Real diversity boosts business’ bottom line

TEDXIt’s time for Australian businesses to check their privilege and actively hire people from different cultural backgrounds, declared diversity and inclusion consultant Mariam Veiszadeh at TedXSydney last week.

“I’m not asking you to whack photos of people who look like me on your website to tick a box. Real diversity brings about diversity of perspective of views and thoughts,” Veiszadeh told the crowd of more than 4,200 at the International Convention Centre in Darling Harbour.

“Ultimately, the inevitable flow-on effect is that Australian businesses will be able to understand a multicultural Australia that’s ultimately their customer base.”

Veiszadeh fled her homeland of Afghanistan during the Soviet War and arrived in Australia as a refugee with her family in 1991. She is now a lawyer and an inclusion and diversity consultant for several corporate businesses and was named as 2016 Fairfax Daily Life Woman of the Year for her work.
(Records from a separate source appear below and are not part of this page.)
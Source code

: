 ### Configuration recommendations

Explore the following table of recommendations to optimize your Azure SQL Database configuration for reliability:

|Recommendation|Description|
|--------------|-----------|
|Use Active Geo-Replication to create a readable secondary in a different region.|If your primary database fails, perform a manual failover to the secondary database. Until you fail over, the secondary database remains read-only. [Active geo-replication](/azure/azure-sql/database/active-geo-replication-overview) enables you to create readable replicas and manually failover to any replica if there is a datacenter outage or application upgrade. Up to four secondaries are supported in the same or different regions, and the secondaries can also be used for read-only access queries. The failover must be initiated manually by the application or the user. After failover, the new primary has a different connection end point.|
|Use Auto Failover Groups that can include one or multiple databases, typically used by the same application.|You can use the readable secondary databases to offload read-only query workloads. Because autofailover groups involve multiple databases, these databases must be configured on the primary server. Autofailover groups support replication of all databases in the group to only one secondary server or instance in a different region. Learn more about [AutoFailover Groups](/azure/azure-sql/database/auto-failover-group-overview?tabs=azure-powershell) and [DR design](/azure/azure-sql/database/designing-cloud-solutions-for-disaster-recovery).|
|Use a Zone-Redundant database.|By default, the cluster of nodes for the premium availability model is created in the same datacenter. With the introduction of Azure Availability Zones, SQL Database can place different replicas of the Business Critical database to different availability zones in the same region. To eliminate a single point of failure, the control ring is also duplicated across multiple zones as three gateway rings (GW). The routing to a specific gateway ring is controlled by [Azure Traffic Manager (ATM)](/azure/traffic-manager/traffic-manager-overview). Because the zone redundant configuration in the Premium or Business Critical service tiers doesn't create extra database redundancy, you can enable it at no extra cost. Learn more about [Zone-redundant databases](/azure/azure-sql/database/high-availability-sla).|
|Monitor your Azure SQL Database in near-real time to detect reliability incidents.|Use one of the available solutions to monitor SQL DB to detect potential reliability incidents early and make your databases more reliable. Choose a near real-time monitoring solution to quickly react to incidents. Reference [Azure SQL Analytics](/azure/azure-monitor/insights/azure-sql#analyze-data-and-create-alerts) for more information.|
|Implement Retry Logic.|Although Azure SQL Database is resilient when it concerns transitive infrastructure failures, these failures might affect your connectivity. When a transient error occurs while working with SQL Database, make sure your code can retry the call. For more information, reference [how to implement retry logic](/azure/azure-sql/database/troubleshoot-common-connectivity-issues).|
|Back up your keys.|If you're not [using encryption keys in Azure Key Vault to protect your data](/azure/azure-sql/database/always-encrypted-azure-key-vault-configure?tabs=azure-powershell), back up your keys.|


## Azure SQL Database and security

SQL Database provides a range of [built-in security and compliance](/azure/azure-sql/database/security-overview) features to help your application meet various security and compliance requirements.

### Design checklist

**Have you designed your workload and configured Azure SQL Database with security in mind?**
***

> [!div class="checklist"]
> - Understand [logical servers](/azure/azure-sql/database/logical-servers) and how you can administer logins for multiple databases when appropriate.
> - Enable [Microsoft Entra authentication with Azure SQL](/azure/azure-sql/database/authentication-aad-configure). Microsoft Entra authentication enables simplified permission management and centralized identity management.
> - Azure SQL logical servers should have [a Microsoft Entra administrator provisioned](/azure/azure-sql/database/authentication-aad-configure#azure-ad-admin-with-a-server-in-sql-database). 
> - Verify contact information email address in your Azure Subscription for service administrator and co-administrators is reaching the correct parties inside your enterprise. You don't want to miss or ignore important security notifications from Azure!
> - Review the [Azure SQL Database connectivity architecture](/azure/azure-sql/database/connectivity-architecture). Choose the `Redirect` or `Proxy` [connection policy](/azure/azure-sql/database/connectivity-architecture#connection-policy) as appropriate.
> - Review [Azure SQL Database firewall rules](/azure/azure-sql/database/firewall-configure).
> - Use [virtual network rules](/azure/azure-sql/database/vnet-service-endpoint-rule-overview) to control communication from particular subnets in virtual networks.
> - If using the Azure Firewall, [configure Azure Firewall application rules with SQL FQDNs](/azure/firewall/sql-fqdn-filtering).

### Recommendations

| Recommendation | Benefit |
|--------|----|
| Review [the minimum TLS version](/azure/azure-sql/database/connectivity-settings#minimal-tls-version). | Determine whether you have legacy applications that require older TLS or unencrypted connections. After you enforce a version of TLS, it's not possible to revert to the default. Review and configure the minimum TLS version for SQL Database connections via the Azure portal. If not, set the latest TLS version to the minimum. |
Diversity brings with it a competitive advantage, Veiszadeh said, citing figures from the Diversity Matters report from McKinsey and Company last year. The research revealed that gender diverse companies are 15 per cent more likely to outperform their industry average, while culturally diverse companies are 35 per cent more likely to outperform theirs.

However, businesses need to be aware of the biases and privileges that exist and how they create an unequal playing field, before deciding on what action they can take.

“We all tend to possess a strong tendency to people who physically resembles ourselves. It’s called affinity bias. Experiments have shown us the brain categorises by race in less than 100 milliseconds and hiring decisions are made in the first 10 seconds of a job interview,” explained Veiszadeh.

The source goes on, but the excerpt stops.